BriMel unterwegs
Geballte Ladung Krimis beim Autoren-Quartett
Mannheim. Anlässlich des „Krimitags des Syndikats“ am 8. Dezember hatte das Polizeipräsidium in Mannheim für einen Krimiabend seine Türen geöffnet. Verbunden war dies mit einer Benefizlesung von regionalen Krimiautoren und auch noch für einen guten Zweck, nämlich den „Weißen Ring e.V.“. Die Lesung, für die man Karten in der ältesten Buchhandlung Mannheims „Bücher Bender“ reservieren konnte, war restlos ausverkauft. Am Eingang wurde man grüppchenweise empfangen und in die richtige Richtung geleitet. Das Polizeipräsidium ist so groß, dass man sich da schon mal verlaufen kann. Vor dem Lesungs-Raum gab es Brezel und Getränke, die von Mitarbeitern des „Weißen Rings“ und des Polizeipräsidiums verteilt wurden.

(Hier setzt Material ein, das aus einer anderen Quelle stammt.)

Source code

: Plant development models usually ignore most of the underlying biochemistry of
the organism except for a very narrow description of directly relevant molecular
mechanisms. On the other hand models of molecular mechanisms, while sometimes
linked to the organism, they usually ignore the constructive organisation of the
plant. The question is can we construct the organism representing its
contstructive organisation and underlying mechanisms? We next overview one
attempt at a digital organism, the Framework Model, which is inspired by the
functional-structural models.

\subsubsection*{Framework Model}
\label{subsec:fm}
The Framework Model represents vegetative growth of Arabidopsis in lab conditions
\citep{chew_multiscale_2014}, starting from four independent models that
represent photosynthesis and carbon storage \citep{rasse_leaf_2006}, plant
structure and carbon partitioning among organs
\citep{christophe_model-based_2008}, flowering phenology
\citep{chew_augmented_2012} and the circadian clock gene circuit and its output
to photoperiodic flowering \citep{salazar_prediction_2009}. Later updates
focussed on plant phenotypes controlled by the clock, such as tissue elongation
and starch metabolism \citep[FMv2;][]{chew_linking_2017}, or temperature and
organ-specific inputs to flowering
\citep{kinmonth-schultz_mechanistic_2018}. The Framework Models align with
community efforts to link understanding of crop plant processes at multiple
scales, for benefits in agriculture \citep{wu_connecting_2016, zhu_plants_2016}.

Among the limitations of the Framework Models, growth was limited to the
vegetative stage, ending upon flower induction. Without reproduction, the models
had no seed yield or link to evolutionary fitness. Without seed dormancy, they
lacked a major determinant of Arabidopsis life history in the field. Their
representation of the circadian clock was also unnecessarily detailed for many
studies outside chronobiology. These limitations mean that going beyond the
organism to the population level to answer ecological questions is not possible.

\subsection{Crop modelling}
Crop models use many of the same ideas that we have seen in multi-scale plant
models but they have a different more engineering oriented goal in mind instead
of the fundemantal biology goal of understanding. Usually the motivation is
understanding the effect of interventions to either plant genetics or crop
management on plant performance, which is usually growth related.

Der Leiter der Stabsstelle Öffentlichkeitsarbeit, Patrick Knapp, empfing die ankommenden Gäste und erklärte die Örtlichkeiten. Außerdem verteilte er auf Wunsch „Erkennungskärtchen“ in Form von Lesezeichen. Auf diesen konnte man seinen ganz individuellen Daumenabdruck hinterlassen. Außerdem war ein Stand mit „Blüten“ und gefälschten Ausweisen bereitgestellt worden, an dem man sich informieren konnte, woran man die Echtheit erkennt.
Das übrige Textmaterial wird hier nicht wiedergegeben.